Gazans back in war-ravaged Jabalia 'shocked' by destruction - GulfToday

Gazans back in war-ravaged Jabalia 'shocked' by destruction

Gaza-debris-May31

Palestinians carry some salvaged belongings as they leave the Jabalia refugee camp in the northern Gaza Strip on Friday. AFP

Mohammed Al Najjar, a 33-year-old Gazan, said on Saturday he was "shocked" and feeling "lost" as he returned home, only to find much of Jabalia refugee camp in ruins after an Israeli offensive

"All the houses have been reduced to rubble," Najjar told AFP in Jabalia, in the northern Gaza Strip. "You are lost, you do not know where exactly your house is in the middle of this massive destruction."

Israeli forces carried out a massive bombardment campaign in Jabalia in recent weeks, part of a fierce ground offensive in northern Gaza — an area the military had previously said was out of the control of Hamas.

"I was shocked by the extent of the destruction in the latest aggression on Jabalia camp," said Najjar. In recent days, AFP correspondents have seen scores of Palestinians streaming into the area, trying to find their homes and salvage whatever belongings are left.

Gazakids-debris Palestinian children walk next to destroyed buildings in the Jabalia refugee camp. AFP

Men, women and children were walking through streets where their houses once stood, now full of grey concrete slabs.

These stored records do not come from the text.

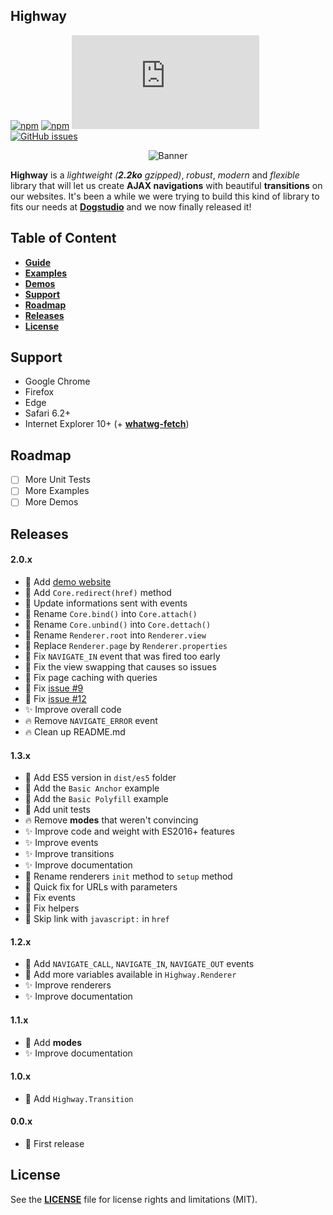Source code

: ## Highway

[![npm](https://img.shields.io/npm/v/@dogstudio/highway.svg)](https://www.npmjs.com/package/@dogstudio/highway)
[![npm](https://img.shields.io/npm/dt/@dogstudio/highway.svg)](https://www.npmjs.com/package/@dogstudio/highway)
[![Gzip Size](https://img.badgesize.io/https://unpkg.com/@dogstudio/highway@1.3.4/dist/highway.min.js?compression=gzip)](https://unpkg.com/@dogstudio/highway@1.3.4/dist/highway.min.js)
[![GitHub issues](https://img.shields.io/github/issues-raw/Dogstudio/highway.svg)](https://github.com/Dogstudio/highway/issues)

<p align="center"><img src="https://i.imgur.com/SNk3YwV.png" alt="Banner" /></p>

**Highway** is a *lightweight (**2.2ko** gzipped)*, *robust*, *modern* and *flexible* library that will let us create **AJAX navigations** with beautiful **transitions** on our websites. It's been a while we were trying to build this kind of library to fits our needs at [**Dogstudio**](https://www.dogstudio.co) and we now finally released it!

## Table of Content

- [**Guide**](https://dogstudio.github.io/highway/)
- [**Examples**](https://dogstudio.github.io/highway/examples.html)
- [**Demos**](https://dogstudio.github.io/highway/demos.html)
- [**Support**](https://github.com/Dogstudio/highway#support)
- [**Roadmap**](https://github.com/Dogstudio/highway#roadmap)
- [**Releases**](https://github.com/Dogstudio/highway#releases)
- [**License**](https://github.com/Dogstudio/highway#license)

## Support

- Google Chrome
- Firefox
- Edge
- Safari 6.2+
- Internet Explorer 10+ (+ [**whatwg-fetch**](https://github.com/github/fetch))

## Roadmap

- [ ] More Unit Tests
- [ ] More Examples
- [ ] More Demos

## Releases
#### 2.0.x

- :tada: Add [demo website](https://dogstudio.github.io/highway/)
- :tada: Add `Core.redirect(href)` method
- :art: Update informations sent with events
- :art: Rename `Core.bind()` into `Core.attach()`
- :art: Rename `Core.unbind()` into `Core.dettach()`
- :art: Rename `Renderer.root` into `Renderer.view`
- :art: Replace `Renderer.page` by `Renderer.properties`
- :bug: Fix `NAVIGATE_IN` event that was fired too early
- :bug: Fix the view swapping that causes so issues
- :bug: Fix page caching with queries
- :bug: Fix [issue #9](https://github.com/Dogstudio/highway/issues/9)
- :bug: Fix [issue #12](https://github.com/Dogstudio/highway/issues/12)
- :sparkles: Improve overall code
- :fire: Remove `NAVIGATE_ERROR` event
- :fire: Clean up README.md

#### 1.3.x

- :tada: Add ES5 version in `dist/es5` folder
- :tada: Add the `Basic Anchor` example
- :tada: Add the `Basic Polyfill` example
- :tada: Add unit tests
- :fire: Remove **modes** that weren't convincing
- :sparkles: Improve code and weight with ES2016+ features
- :sparkles: Improve events
- :sparkles: Improve transitions
- :sparkles: Improve documentation
- :art: Rename renderers `init` method to `setup` method
- :bug: Quick fix for URLs with parameters
- :bug: Fix events
- :bug: Fix helpers
- :bug: Skip link with `javascript:` in `href`

#### 1.2.x

- :tada: Add `NAVIGATE_CALL`, `NAVIGATE_IN`, `NAVIGATE_OUT` events
- :tada: Add more variables available in `Highway.Renderer`
- :sparkles: Improve renderers
- :sparkles: Improve documentation

#### 1.1.x

- :tada: Add **modes**
- :sparkles: Improve documentation

#### 1.0.x

- :tada: Add `Highway.Transition`

#### 0.0.x

- :rocket: First release

## License

See the [**LICENSE**](https://github.com/Dogstudio/highway/blob/master/LICENSE) file for license rights and limitations (MIT).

Charred furniture, beds and mangled iron doors littered almost every street in the camp, an area once bustling with activity and home to more than 100,000 people, according to UN figures from before the war.

Many families carried their belongings on donkey carts, while others walked with beds and mattresses on their heads.

"We have no other place other than our homes," said Suad Abu Salah, 47, who has also returned after having fled the area earlier on in the Israel-Hamas war, now nearing its eighth month. But "Jabalia has been wiped off the map," she said.

'Stay on our land'

Despite the destruction, Najjar said people were "determined" to return to the neighbourhoods they had left to avoid the fighting.

Residents were willing to "set up tents and temporary shelters in the middle of the rubble", he said, even though "there's fear, fear that the (Israeli) occupation might come back." "But we will stay on our land. We have nowhere else."

On Friday the Israeli military announced it had completed its mission in eastern Jabalia, where it had previously said Hamas militants had regrouped.

On Saturday Jabalia residents said they could still hear constant gunfire and artillery shelling from the east.

Mahmud Assaliyah, 50, said "houses have been torn apart and entire apartment blocks have been completely destroyed in Jabalia."

"There's not a single house that has not been targeted by the Israeli occupation army." He has returned to find his house, too, had been flattened.

"Cement pillars have fallen, walls have been destroyed, furniture has been scattered, burnt down and torn apart," Assaliyah said.

Abu Salah said many residents are tired of being displaced and just want to stay put, whatever happens. "We want to live like other people in the world," she said. "We need a solution and an end to this war, so that we can live in peace."